◆ Requirement ◆
Go through the records and filter out every line lacking the word "करणम"; copy the lines that remain.
☆ ☆ ☆ ☆ ☆ ☆ ☆
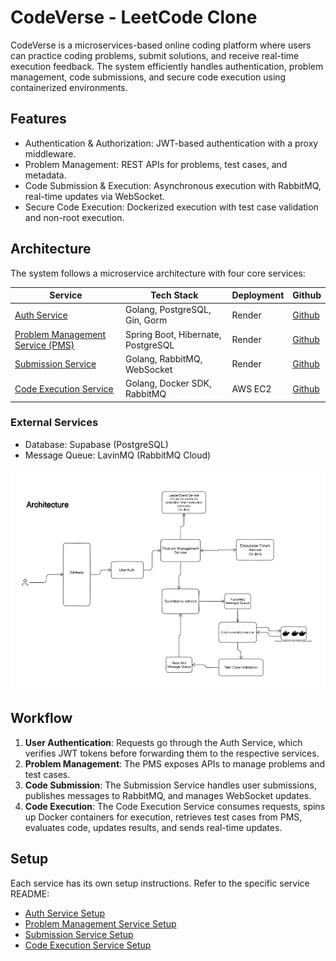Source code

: # CodeVerse - LeetCode Clone

CodeVerse is a microservices-based online coding platform where users can practice coding problems, submit solutions, and receive real-time execution feedback. The system efficiently handles authentication, problem management, code submissions, and secure code execution using containerized environments.

## Features

- Authentication & Authorization: JWT-based authentication with a proxy middleware.
- Problem Management: REST APIs for problems, test cases, and metadata.
- Code Submission & Execution: Asynchronous execution with RabbitMQ, real-time updates via WebSocket.
- Secure Code Execution: Dockerized execution with test case validation and non-root execution.

## Architecture

The system follows a microservice architecture with four core services:

| Service | Tech Stack | Deployment | Github |
|---------|-----------|------------|------------|
| [Auth Service](auth-svc/README.md) | Golang, PostgreSQL, Gin, Gorm | Render | [Github](https://github.com/veeraj-k/codeverse-auth-service) |
| [Problem Management Service (PMS)](pms-service/README.md) | Spring Boot, Hibernate, PostgreSQL | Render | [Github](https://github.com/veeraj-k/codeverse-pms-svc) |
| [Submission Service](submission-service/README.md) | Golang, RabbitMQ, WebSocket | Render | [Github](https://github.com/veeraj-k/codeverse-submission-svc) |
| [Code Execution Service](code-execution-service/README.md) | Golang, Docker SDK, RabbitMQ | AWS EC2 | [Github](https://github.com/veeraj-k/codeverse-code-execution-svc) |

### External Services
- Database: Supabase (PostgreSQL)
- Message Queue: LavinMQ (RabbitMQ Cloud)

![alt text](image.png)

## Workflow

1. **User Authentication**: Requests go through the Auth Service, which verifies JWT tokens before forwarding them to the respective services.
2. **Problem Management**: The PMS exposes APIs to manage problems and test cases.
3. **Code Submission**: The Submission Service handles user submissions, publishes messages to RabbitMQ, and manages WebSocket updates.
4. **Code Execution**: The Code Execution Service consumes requests, spins up Docker containers for execution, retrieves test cases from PMS, evaluates code, updates results, and sends real-time updates.

## Setup

Each service has its own setup instructions. Refer to the specific service README:
- [Auth Service Setup](auth-service/README.md)
- [Problem Management Service Setup](pms-service/README.md)
- [Submission Service Setup](submission-service/README.md)
- [Code Execution Service Setup](code-execution-service/README.md)

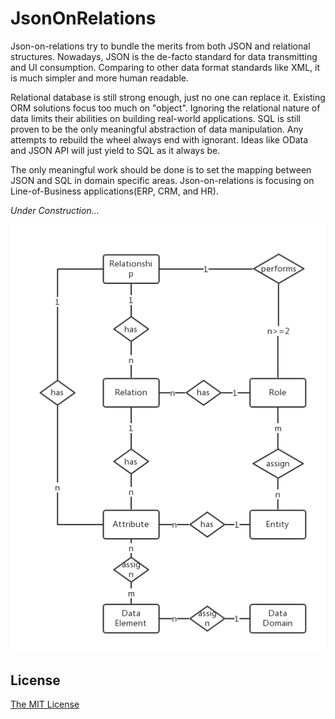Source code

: # JsonOnRelations
Json-on-relations try to bundle the merits from both JSON and relational structures.
Nowadays, JSON is the de-facto standard for data transmitting and UI consumption.
Comparing to other data format standards like XML, it is much simpler and more human readable. 

Relational database is still strong enough, just no one can replace it. 
Existing ORM solutions focus too much on "object".
Ignoring the relational nature of data limits their abilities on building real-world applications.
SQL is still proven to be the only meaningful abstraction of data manipulation. 
Any attempts to rebuild the wheel always end with ignorant.
Ideas like OData and JSON API will just yield to SQL as it always be. 

The only meaningful work should be done is to set the mapping between JSON and SQL in domain specific areas.
Json-on-relations is focusing on Line-of-Business applications(ERP, CRM, and HR). 

*Under Construction...*

![Meta Data Model](DataModeling.png)

## License
[The MIT License](http://opensource.org/licenses/MIT)
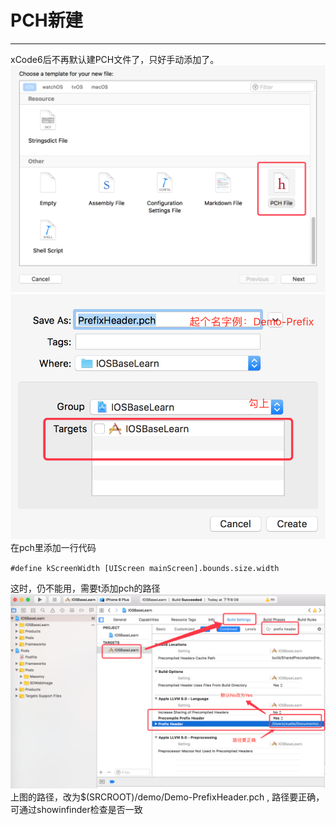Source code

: # PCH新建

---

xCode6后不再默认建PCH文件了，只好手动添加了。![](/assets/QQ20171231-193813@2x.png)![](/assets/QQ20171231-195644@2x.png)在pch里添加一行代码

`#define kScreenWidth [UIScreen mainScreen].bounds.size.width`

这时，仍不能用，需要t添加pch的路径![](/assets/QQ20171231-201316@2x.png)上图的路径，改为$\(SRCROOT\)/demo/Demo-PrefixHeader.pch , 路径要正确，可通过showinfinder检查是否一致



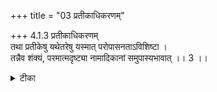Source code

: +++
title = "03 प्रतीकाधिकरणम्"

+++
4.1.3 प्रतीकाधिकरणम्  
तथा प्रतीकेषु यथेतरेषु यस्मात् परोपासनताऽविशिष्टा ।  
तन्नैव शंक्यं, परमात्मदृष्ट्या नामादिकानां समुपास्यभावात् ।। 3 ।।

<details><summary>टीका</summary>

4.1.3 प्रतीकाधिकरणम् There arises the doubt whether mind which is spoken of as a symbol of Brahman, may be meditated upon as the self of the soul as in the case of other meditations. This doubt is dispelled by stating that symbols such as mind, etc., can not be the self of the soul. Notes : 1. Symbolic meditation is that in which what is not Brahman is contemplated as Brahman. 2. Mind must be meditated as Brahman. छान्द्. उप् III.xviii.1.
</details>

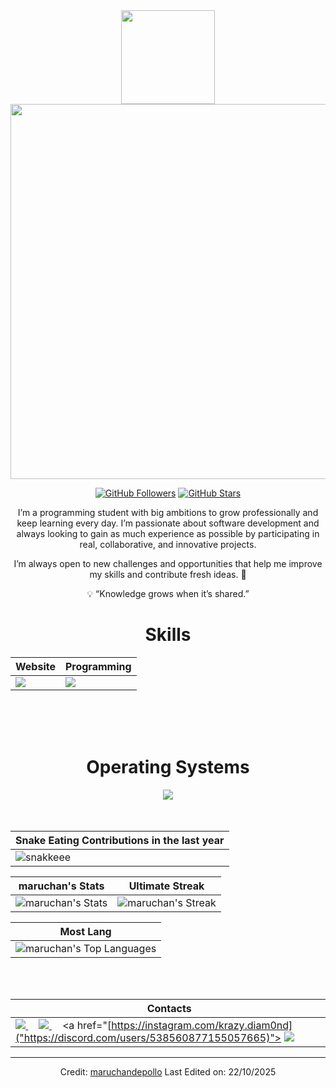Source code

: <div align="Center">
<img width="150" src="https://github.com/user-attachments/assets/ba9fd674-2ace-44bb-bb29-37faa3ee98b4" />

<div align="center">

<a href="https://github.com/CtorW">
<img width="600" src="https://github.com/user-attachments/assets/d92675a4-c3a1-4341-bbd3-0e75b5575a02" />
</a>

[![GitHub Followers](https://img.shields.io/github/followers/maruchandepollo?label=Follow&style=social)](https://github.com/maruchandepollo)
[![GitHub Stars](https://img.shields.io/github/stars/maruchandepollo?style=social)](https://github.com/maruchandepollo)
</div>


I’m a programming student with big ambitions to grow professionally and keep learning every day.
I’m passionate about software development and always looking to gain as much experience as possible by participating in real, collaborative, and innovative projects.

I’m always open to new challenges and opportunities that help me improve my skills and contribute fresh ideas. 🚀

💡 “Knowledge grows when it’s shared.”


<div align="Center">
<h1>Skills</h1>
</div>

<div align="Center">

| Website | Programming |
| ------------- | ------------- |
| <img src="https://skillicons.dev/icons?i=html,css,js,py"/> | <img src="https://skillicons.dev/icons?i=latex,vscode,github,androidstudio"/> |

</div>

<br>
<br>
<br>

<div align="Center">
<h1>Operating Systems</h1>

<img src="https://skillicons.dev/icons?i=windows,linux"/>

</div>

<br>
<br>

| Snake Eating Contributions in the last year |
| ------------------------------------------|
| ![snakkeee](https://github.com/user-attachments/assets/767354e9-fe1e-4009-b421-2f49388bfda5) | 



<div align="Center">

| maruchan's Stats | Ultimate Streak |
| ------------- | ------------- |
| ![maruchan's Stats](https://github-readme-stats.vercel.app/api?username=maruchandepollo&theme=onedark&show_icons=true&hide_border=true&count_private=true)  | ![maruchan's Streak](https://github-readme-streak-stats.herokuapp.com/?user=maruchandepollo&theme=onedark&hide_border=true) 

| Most Lang |
| ----------|
| ![maruchan's Top Languages](https://github-readme-stats.vercel.app/api/top-langs/?username=maruchandepollo&theme=onedark&show_icons=true&hide_border=true&layout=compact) |


</div>

<br>
<br>

<div align="Center">

|‎ ‎ ‎ ‎ Contacts‎ ‎ ‎ ‎ |
| ----------|
| <a href="mailto:shispadelagb@gmail.com"> <img src="https://skillicons.dev/icons?i=gmail"/> </a> ‎ ‎ ‎ ‎  <a href="https://instagram.com/krazy.diam0nd"> <img src="https://skillicons.dev/icons?i=instagram"/> </a> ‎ ‎ ‎ ‎  <a href="[https://instagram.com/krazy.diam0nd]("https://discord.com/users/538560877155057665)"> <img src="https://skillicons.dev/icons?i=discord"/> </a> |

</div>

------

Credit: [maruchandepollo](https://github.com/maruchandepollo)
Last Edited on: 22/10/2025
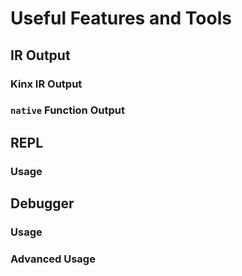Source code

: 
# Useful Features and Tools
## IR Output
### Kinx IR Output
### `native` Function Output
## REPL
### Usage
## Debugger
### Usage
### Advanced Usage

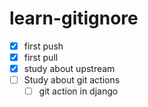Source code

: # learn-gitignore

- [x] first push
- [x] first pull
- [x] study about upstream 
- [ ] Study about git actions
  - [ ] git action in django 
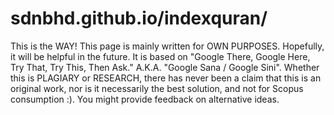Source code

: # sdnbhd.github.io/indexquran/

This is the WAY! This page is mainly written for OWN PURPOSES. 
Hopefully, it will be helpful in the future. 
It is based on "Google There, Google Here, Try That, Try This, Then Ask." 
A.K.A. "Google Sana / Google Sini". 
Whether this is PLAGIARY or RESEARCH, 
there has never been a claim that this is an original work, 
nor is it necessarily the best solution, 
and not for Scopus consumption :). 
You might provide feedback on alternative ideas.

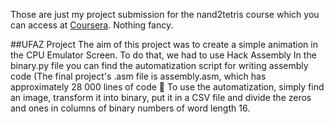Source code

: Those are just my project submission for the nand2tetris course which you can access at [Coursera](https://www.coursera.org/). Nothing fancy.

##UFAZ Project
The aim of this project was to create a simple animation in the CPU Emulator Screen. To do that, we had to use Hack Assembly
In the binary.py file you can find the automatization script for writing assembly code (The final project's .asm file is assembly.asm, which has approximately 28 000 lines of code 🥴
To use the automatization, simply find an image, transform it into binary, put it in a CSV file and divide the zeros and ones in columns of binary numbers of word length 16. 
 
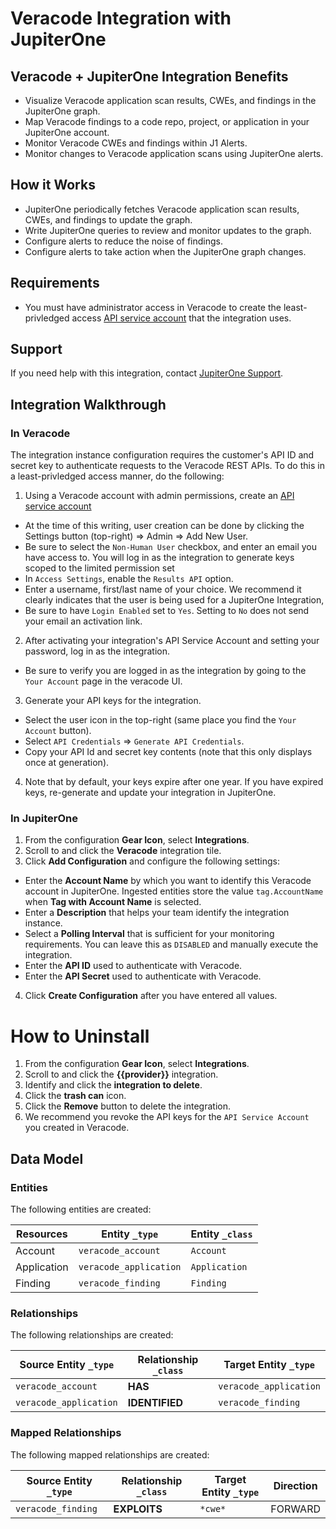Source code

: # Veracode Integration with JupiterOne

## Veracode + JupiterOne Integration Benefits

*   Visualize Veracode application scan results, CWEs, and findings in the
    JupiterOne graph.
*   Map Veracode findings to a code repo, project, or application in your
    JupiterOne account.
*   Monitor Veracode CWEs and findings within J1 Alerts.
*   Monitor changes to Veracode application scans using JupiterOne alerts.

## How it Works

*   JupiterOne periodically fetches Veracode application scan results, CWEs, and
    findings to update the graph.
*   Write JupiterOne queries to review and monitor updates to the graph.
*   Configure alerts to reduce the noise of findings.
*   Configure alerts to take action when the JupiterOne graph changes.

## Requirements

*   You must have administrator access in Veracode to create the
    least-privledged access
    [API service account](https://docs.veracode.com/r/c_about_veracode_accounts)
    that the integration uses.

## Support

If you need help with this integration, contact
[JupiterOne Support](https://support.jupiterone.io).

## Integration Walkthrough

### In Veracode

The integration instance configuration requires the customer's API ID and secret
key to authenticate requests to the Veracode REST APIs. To do this in a
least-privledged access manner, do the following:

1.  Using a Veracode account with admin permissions, create an
    [API service account](https://docs.veracode.com/r/c_about_veracode_accounts)

*   At the time of this writing, user creation can be done by clicking
    the Settings button (top-right) => Admin => Add New User.
*   Be sure to select the `Non-Human User` checkbox, and enter an email you have
    access to. You will log in as the integration to generate keys scoped to the
    limited permission set
*   In `Access Settings`, enable the `Results API` option.
*   Enter a username, first/last name of your choice. We recommend it
    clearly indicates that the user is being used for a JupiterOne Integration,
*   Be sure to have `Login Enabled` set to `Yes`. Setting to `No` does not send
    your email an activation link.

2.  After activating your integration's API Service Account and setting your
    password, log in as the integration.

*   Be sure to verify you are logged in as the integration by going to the
    `Your Account` page in the veracode UI.

3.  Generate your API keys for the integration.

*   Select the user icon in the top-right (same place you find the `Your Account` 
    button).
*   Select `API Credentials` => `Generate API Credentials`.
*   Copy your API Id and secret key contents (note that this only displays once at
    generation).

4.  Note that by default, your keys expire after one year. If you have
    expired keys, re-generate and update your integration in JupiterOne.

### In JupiterOne

1.  From the configuration **Gear Icon**, select **Integrations**.
2.  Scroll to and click the **Veracode** integration tile.
3.  Click **Add Configuration** and configure the following settings:

*   Enter the **Account Name** by which you want to identify this Veracode
    account in JupiterOne. Ingested entities store the value `tag.AccountName` 
    when **Tag with Account Name** is selected.
*   Enter a **Description** that helps your team identify the integration 
    instance.
*   Select a **Polling Interval** that is sufficient for your monitoring
    requirements. You can leave this as `DISABLED` and manually execute 
    the integration.
*   Enter the **API ID** used to authenticate with Veracode.
*   Enter the **API Secret** used to authenticate with Veracode.

4.  Click **Create Configuration** after you have entered all values.

# How to Uninstall

1.  From the configuration **Gear Icon**, select **Integrations**.
2.  Scroll to and click the **{{provider}}** integration.
3.  Identify and click the **integration to delete**.
4.  Click the **trash can** icon.
5.  Click the **Remove** button to delete the integration.
6.  We recommend you revoke the API keys for the `API Service Account` you
    created in Veracode.

<!-- {J1_DOCUMENTATION_MARKER_START} -->

<!--
********************************************************************************
NOTE: ALL OF THE FOLLOWING DOCUMENTATION IS GENERATED USING THE
"j1-integration document" COMMAND. DO NOT EDIT BY HAND! PLEASE SEE THE DEVELOPER
DOCUMENTATION FOR USAGE INFORMATION:

https://github.com/JupiterOne/sdk/blob/main/docs/integrations/development.md
********************************************************************************
-->

## Data Model

### Entities

The following entities are created:

| Resources   | Entity `_type`         | Entity `_class` |
| ----------- | ---------------------- | --------------- |
| Account     | `veracode_account`     | `Account`       |
| Application | `veracode_application` | `Application`   |
| Finding     | `veracode_finding`     | `Finding`       |

### Relationships

The following relationships are created:

| Source Entity `_type`  | Relationship `_class` | Target Entity `_type`  |
| ---------------------- | --------------------- | ---------------------- |
| `veracode_account`     | **HAS**               | `veracode_application` |
| `veracode_application` | **IDENTIFIED**        | `veracode_finding`     |

### Mapped Relationships

The following mapped relationships are created:

| Source Entity `_type` | Relationship `_class` | Target Entity `_type` | Direction |
| --------------------- | --------------------- | --------------------- | --------- |
| `veracode_finding`    | **EXPLOITS**          | `*cwe*`               | FORWARD   |

<!--
********************************************************************************
END OF GENERATED DOCUMENTATION AFTER BELOW MARKER
********************************************************************************
-->

<!-- {J1_DOCUMENTATION_MARKER_END} -->
 
<!--  jupiterOneDocVersion=2-1-0 -->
☆ ☆ ☆ ☆ ☆ ☆ ☆
◆ Exercise result ◆
title = "03 प्रतीकाधिकरणम्"
4.1.3 प्रतीकाधिकरणम्  
4.1.3 प्रतीकाधिकरणम् There arises the doubt whether mind which is spoken of as a symbol of Brahman, may be meditated upon as the self of the soul as in the case of other meditations. This doubt is dispelled by stating that symbols such as mind, etc., can not be the self of the soul. Notes : 1. Symbolic meditation is that in which what is not Brahman is contemplated as Brahman. 2. Mind must be meditated as Brahman. छान्द्. उप् III.xviii.1.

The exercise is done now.